Data records:

· · ·

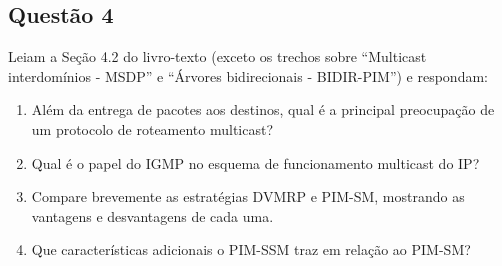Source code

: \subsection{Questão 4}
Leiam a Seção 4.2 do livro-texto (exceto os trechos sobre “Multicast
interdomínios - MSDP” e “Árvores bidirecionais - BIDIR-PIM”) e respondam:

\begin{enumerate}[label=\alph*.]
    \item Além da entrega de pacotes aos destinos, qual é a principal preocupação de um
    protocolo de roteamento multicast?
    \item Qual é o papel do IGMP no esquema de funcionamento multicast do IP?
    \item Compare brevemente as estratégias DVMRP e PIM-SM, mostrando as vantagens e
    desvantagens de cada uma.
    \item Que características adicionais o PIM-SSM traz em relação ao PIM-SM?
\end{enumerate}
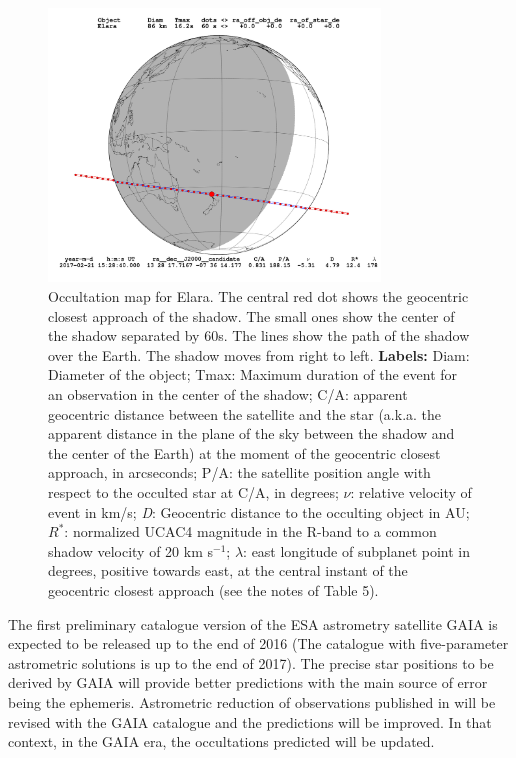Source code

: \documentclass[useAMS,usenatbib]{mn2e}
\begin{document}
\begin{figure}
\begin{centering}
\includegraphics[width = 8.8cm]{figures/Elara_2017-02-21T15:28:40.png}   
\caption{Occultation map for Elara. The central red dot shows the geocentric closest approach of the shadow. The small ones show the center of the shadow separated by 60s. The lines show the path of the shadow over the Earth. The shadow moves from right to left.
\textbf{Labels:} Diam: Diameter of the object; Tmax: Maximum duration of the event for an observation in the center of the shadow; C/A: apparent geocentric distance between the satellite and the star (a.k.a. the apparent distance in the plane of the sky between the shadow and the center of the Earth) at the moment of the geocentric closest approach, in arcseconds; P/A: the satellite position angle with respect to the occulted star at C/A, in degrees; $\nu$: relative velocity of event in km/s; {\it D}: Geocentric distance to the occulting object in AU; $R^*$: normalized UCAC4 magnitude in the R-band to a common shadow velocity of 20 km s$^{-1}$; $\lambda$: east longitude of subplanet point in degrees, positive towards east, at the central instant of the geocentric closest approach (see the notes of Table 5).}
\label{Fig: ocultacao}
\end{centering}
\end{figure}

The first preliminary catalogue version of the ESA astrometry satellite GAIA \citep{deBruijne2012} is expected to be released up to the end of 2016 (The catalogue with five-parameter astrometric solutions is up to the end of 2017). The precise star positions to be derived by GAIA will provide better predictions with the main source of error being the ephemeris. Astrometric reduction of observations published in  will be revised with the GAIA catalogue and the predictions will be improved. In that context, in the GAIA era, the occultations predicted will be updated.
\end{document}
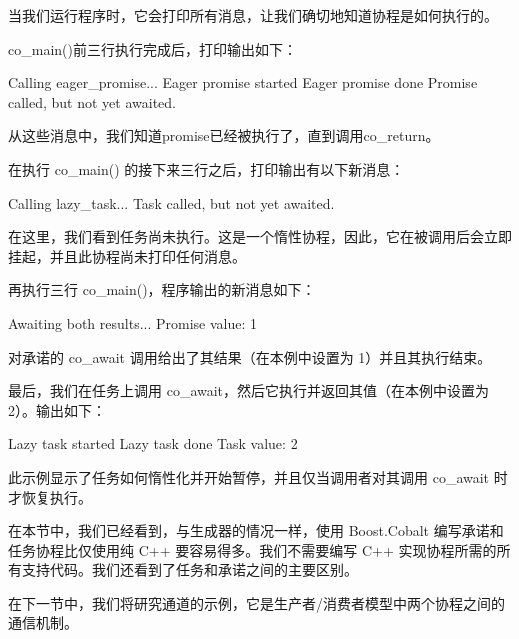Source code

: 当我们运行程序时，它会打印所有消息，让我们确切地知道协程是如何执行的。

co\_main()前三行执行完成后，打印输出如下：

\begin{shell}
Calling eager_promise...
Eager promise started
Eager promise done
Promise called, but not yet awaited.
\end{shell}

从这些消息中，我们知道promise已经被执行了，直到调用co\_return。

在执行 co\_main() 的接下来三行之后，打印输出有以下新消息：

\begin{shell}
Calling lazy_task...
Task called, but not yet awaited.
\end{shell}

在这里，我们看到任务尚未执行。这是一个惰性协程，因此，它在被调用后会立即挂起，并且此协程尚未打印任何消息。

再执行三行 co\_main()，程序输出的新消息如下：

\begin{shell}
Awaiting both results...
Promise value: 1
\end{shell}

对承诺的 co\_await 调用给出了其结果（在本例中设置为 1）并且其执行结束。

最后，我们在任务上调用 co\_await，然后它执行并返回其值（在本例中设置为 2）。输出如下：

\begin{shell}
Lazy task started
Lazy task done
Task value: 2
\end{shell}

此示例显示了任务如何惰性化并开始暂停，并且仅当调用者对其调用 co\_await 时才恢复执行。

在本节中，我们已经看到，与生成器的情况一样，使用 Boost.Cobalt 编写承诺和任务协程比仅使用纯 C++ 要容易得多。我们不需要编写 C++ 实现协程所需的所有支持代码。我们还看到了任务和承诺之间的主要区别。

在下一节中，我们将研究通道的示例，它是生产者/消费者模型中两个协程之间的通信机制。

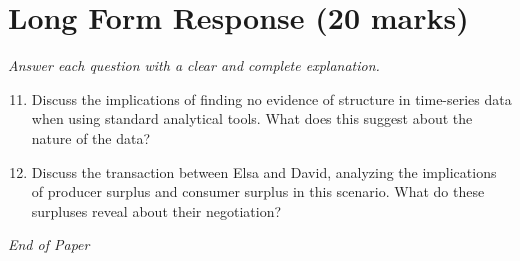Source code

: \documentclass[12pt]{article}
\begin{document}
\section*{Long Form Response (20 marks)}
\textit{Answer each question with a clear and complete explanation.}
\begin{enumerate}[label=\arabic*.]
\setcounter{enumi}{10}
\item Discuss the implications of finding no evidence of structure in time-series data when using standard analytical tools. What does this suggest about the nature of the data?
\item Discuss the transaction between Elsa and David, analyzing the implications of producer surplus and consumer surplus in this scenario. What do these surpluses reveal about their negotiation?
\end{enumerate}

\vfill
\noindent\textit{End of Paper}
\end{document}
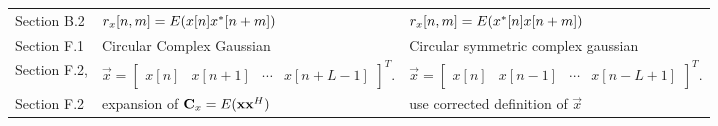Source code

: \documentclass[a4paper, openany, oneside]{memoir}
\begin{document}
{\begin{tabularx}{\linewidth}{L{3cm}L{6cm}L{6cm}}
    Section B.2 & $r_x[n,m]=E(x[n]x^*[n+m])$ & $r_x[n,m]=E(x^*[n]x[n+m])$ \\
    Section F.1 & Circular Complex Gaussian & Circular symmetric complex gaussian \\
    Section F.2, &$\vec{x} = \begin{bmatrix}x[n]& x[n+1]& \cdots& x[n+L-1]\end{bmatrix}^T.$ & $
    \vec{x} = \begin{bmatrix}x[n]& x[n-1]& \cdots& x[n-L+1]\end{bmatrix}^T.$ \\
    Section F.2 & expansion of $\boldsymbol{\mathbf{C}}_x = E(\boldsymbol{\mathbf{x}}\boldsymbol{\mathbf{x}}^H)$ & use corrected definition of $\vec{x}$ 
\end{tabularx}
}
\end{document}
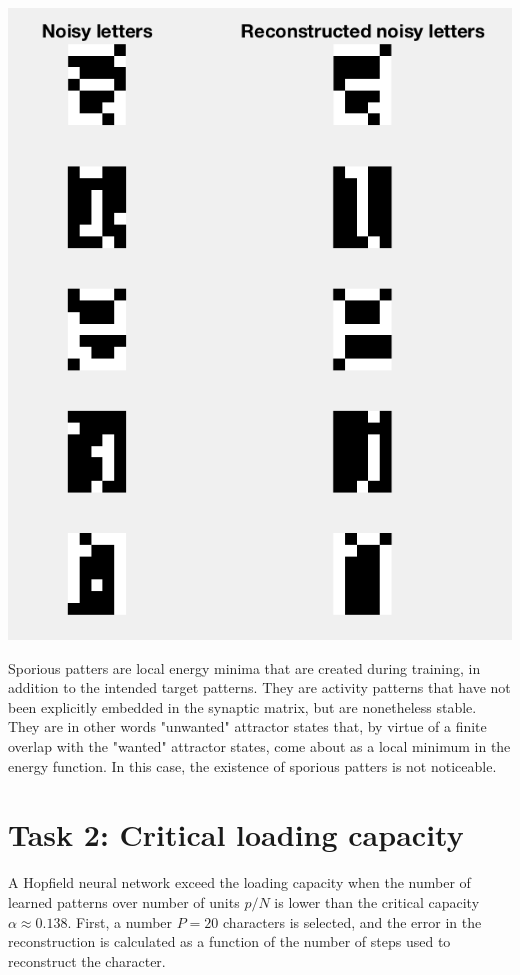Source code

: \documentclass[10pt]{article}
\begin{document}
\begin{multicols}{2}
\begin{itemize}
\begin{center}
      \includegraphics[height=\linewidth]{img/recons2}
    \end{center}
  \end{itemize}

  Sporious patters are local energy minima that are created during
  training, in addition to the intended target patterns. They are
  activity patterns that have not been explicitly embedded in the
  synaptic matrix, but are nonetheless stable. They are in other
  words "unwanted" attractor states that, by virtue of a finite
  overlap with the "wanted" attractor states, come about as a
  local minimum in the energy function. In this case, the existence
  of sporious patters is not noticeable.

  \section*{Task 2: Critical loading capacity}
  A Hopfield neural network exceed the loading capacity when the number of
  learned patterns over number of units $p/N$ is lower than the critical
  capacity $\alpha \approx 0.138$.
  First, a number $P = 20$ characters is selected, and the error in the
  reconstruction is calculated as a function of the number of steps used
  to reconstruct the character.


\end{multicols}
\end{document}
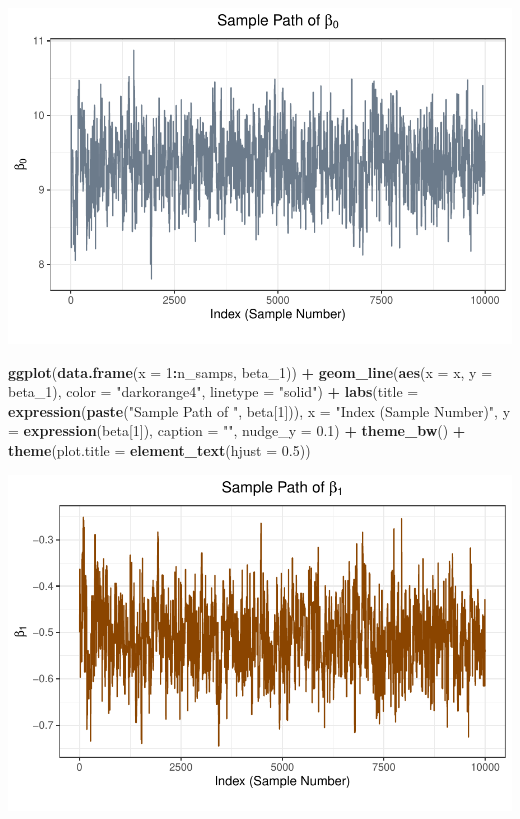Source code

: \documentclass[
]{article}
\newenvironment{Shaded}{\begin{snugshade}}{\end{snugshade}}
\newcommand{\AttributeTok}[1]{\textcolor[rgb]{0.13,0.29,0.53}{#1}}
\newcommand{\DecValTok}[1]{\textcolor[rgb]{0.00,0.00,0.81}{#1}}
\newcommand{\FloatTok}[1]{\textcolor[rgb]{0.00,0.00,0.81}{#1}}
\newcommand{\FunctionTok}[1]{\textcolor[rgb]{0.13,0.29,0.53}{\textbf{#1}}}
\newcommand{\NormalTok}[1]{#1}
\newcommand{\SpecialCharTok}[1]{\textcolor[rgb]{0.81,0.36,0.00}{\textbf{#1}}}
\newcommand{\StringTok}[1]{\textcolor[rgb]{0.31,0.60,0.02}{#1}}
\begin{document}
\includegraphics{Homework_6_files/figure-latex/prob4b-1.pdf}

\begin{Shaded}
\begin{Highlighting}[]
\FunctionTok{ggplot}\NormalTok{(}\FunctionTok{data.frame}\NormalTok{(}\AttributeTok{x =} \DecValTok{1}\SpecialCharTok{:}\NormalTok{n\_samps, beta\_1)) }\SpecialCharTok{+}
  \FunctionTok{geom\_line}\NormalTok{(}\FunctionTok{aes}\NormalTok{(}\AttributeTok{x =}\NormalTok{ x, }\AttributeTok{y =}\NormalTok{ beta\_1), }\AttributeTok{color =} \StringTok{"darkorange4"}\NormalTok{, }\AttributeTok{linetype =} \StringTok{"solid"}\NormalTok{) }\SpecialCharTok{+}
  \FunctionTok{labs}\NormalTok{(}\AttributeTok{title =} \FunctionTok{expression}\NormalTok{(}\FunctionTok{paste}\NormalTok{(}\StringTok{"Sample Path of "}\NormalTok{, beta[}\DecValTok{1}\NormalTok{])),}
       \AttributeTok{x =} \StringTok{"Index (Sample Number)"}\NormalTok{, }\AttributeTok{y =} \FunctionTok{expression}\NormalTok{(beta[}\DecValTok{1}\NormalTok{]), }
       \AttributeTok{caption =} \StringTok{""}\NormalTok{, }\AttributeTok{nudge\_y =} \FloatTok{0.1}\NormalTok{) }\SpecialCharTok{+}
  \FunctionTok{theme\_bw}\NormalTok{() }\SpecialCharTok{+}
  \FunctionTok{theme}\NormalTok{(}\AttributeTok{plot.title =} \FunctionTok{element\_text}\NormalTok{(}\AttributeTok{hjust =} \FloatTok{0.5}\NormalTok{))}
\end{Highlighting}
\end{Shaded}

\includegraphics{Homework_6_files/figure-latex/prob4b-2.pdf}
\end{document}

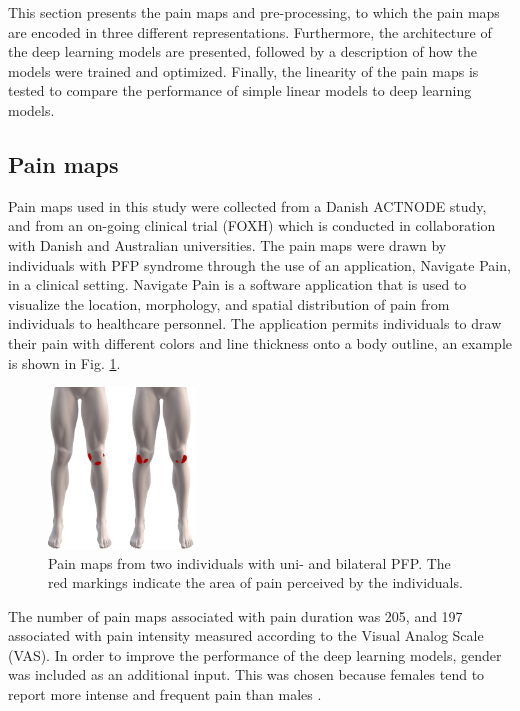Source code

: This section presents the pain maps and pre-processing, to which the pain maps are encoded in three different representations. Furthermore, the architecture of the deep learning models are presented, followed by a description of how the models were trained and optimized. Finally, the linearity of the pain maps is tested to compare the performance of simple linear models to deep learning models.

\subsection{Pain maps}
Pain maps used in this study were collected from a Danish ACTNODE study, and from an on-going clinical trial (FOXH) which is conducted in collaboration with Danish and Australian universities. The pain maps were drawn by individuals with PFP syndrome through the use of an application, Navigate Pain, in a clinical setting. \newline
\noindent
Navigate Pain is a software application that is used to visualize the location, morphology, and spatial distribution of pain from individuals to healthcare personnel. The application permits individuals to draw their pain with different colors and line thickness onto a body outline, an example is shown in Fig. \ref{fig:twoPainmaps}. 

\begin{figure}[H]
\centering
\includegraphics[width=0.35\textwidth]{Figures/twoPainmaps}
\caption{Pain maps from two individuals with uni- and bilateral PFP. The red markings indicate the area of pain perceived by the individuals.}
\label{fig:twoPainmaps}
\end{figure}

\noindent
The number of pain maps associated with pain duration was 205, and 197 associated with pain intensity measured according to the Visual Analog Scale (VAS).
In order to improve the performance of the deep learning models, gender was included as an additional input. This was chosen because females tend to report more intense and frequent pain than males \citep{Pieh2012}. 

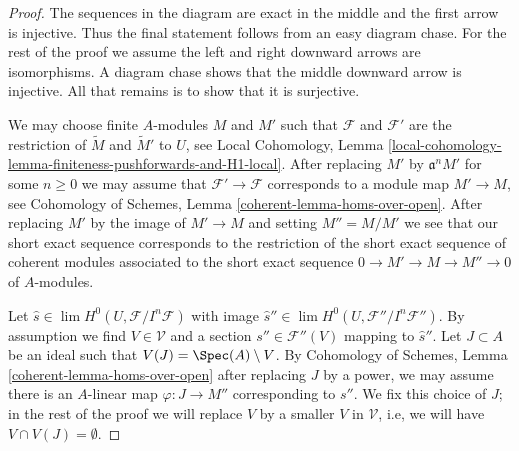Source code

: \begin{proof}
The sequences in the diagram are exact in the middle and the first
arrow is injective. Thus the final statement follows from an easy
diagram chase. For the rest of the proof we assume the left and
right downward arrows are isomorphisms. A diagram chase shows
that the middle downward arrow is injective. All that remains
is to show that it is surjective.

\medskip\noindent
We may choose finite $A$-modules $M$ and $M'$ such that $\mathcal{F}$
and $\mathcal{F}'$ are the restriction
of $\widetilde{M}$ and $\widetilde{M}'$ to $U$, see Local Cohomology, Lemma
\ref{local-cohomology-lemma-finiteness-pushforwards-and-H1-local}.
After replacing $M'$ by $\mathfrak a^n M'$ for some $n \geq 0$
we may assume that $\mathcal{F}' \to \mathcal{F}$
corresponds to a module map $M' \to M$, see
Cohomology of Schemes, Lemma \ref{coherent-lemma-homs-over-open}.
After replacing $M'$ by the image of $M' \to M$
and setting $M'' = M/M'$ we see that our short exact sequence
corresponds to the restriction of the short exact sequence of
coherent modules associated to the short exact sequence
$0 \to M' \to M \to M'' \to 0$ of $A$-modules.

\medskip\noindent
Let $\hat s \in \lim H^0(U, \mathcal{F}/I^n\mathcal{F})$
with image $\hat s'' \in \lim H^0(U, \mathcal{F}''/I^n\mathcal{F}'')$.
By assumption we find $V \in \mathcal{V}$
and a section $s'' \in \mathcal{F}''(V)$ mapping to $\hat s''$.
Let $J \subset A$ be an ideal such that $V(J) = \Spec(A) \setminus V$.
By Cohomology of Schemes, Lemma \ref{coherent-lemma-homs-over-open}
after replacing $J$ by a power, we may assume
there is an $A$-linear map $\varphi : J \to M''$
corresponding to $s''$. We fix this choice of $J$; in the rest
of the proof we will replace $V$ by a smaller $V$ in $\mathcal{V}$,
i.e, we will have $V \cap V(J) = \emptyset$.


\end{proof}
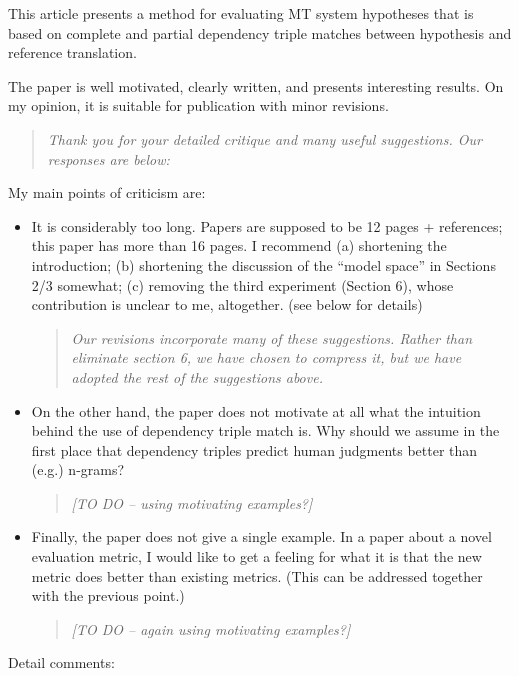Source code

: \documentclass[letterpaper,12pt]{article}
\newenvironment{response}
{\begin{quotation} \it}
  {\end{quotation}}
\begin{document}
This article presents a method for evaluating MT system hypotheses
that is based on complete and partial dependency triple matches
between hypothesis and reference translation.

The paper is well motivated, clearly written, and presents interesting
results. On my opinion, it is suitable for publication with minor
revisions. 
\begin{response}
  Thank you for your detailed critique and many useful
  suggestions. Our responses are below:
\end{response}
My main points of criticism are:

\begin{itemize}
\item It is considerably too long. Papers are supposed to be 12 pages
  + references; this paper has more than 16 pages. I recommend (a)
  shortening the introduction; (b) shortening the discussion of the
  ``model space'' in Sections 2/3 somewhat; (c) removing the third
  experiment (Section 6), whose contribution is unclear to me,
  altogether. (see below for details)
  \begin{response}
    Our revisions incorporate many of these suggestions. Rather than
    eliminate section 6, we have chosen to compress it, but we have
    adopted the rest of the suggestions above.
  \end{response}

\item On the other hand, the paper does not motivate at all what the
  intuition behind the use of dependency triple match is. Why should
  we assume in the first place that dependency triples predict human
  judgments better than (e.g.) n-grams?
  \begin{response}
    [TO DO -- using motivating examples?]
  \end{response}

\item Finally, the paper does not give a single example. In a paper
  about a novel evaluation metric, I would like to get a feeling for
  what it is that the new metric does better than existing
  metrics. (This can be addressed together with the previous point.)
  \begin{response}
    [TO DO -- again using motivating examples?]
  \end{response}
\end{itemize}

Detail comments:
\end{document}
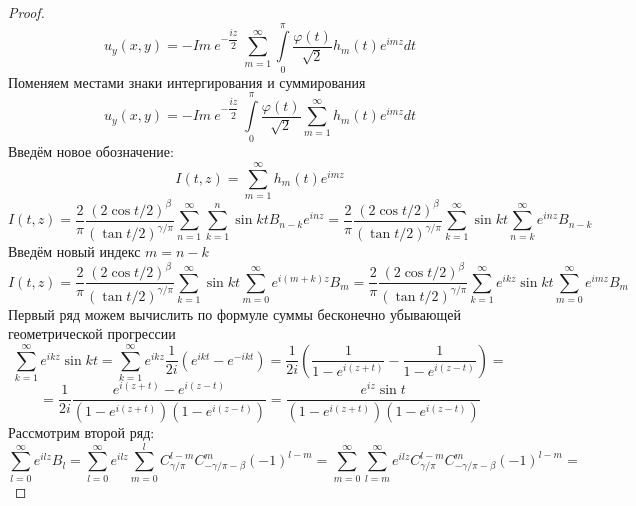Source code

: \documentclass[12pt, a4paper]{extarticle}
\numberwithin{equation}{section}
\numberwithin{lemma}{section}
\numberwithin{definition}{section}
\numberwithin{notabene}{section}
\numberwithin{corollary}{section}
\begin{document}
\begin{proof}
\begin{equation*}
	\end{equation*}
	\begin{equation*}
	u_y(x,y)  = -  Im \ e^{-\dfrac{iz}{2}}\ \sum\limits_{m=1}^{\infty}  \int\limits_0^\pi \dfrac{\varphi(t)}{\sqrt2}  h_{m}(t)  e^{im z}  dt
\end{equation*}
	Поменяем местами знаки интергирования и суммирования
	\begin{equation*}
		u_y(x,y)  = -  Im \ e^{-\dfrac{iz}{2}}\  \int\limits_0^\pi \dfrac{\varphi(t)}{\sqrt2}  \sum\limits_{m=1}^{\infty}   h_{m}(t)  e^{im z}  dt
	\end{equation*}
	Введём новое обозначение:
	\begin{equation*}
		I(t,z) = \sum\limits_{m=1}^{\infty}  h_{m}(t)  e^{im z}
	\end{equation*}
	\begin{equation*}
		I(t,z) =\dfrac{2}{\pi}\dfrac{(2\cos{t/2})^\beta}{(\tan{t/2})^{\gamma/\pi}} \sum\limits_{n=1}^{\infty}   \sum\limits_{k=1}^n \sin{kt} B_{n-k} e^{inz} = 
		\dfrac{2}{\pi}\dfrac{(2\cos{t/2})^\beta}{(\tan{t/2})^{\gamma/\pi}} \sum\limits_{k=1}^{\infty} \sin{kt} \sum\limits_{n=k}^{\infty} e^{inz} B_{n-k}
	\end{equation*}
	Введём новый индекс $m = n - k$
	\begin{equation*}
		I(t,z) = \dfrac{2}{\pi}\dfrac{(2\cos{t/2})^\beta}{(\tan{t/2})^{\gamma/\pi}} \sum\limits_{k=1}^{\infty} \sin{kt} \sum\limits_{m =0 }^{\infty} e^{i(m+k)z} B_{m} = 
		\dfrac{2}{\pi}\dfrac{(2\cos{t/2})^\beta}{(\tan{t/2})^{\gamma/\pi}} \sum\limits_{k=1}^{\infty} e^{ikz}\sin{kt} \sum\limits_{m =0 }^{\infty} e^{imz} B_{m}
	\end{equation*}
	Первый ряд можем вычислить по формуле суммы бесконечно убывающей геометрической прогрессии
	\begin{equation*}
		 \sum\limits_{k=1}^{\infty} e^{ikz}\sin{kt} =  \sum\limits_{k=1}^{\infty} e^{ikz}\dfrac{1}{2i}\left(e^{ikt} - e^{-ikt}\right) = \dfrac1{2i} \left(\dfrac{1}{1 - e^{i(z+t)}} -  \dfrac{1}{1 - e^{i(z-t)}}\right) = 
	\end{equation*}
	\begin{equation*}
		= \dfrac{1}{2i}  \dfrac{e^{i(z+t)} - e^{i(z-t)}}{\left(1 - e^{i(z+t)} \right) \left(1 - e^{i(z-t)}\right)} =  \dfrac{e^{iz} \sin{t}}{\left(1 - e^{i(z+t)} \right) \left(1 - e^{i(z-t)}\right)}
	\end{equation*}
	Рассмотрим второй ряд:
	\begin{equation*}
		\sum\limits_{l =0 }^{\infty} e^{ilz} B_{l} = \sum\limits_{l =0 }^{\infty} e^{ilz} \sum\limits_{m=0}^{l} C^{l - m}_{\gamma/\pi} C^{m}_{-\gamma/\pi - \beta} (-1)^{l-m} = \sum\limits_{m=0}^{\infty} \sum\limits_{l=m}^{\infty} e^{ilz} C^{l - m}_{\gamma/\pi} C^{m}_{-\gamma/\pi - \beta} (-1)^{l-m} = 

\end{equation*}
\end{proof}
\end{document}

· · ·

> Your instructions
Going through the data above, return each line with the word "examples".

> Output below
    [TO DO -- using motivating examples?]
    [TO DO -- again using motivating examples?]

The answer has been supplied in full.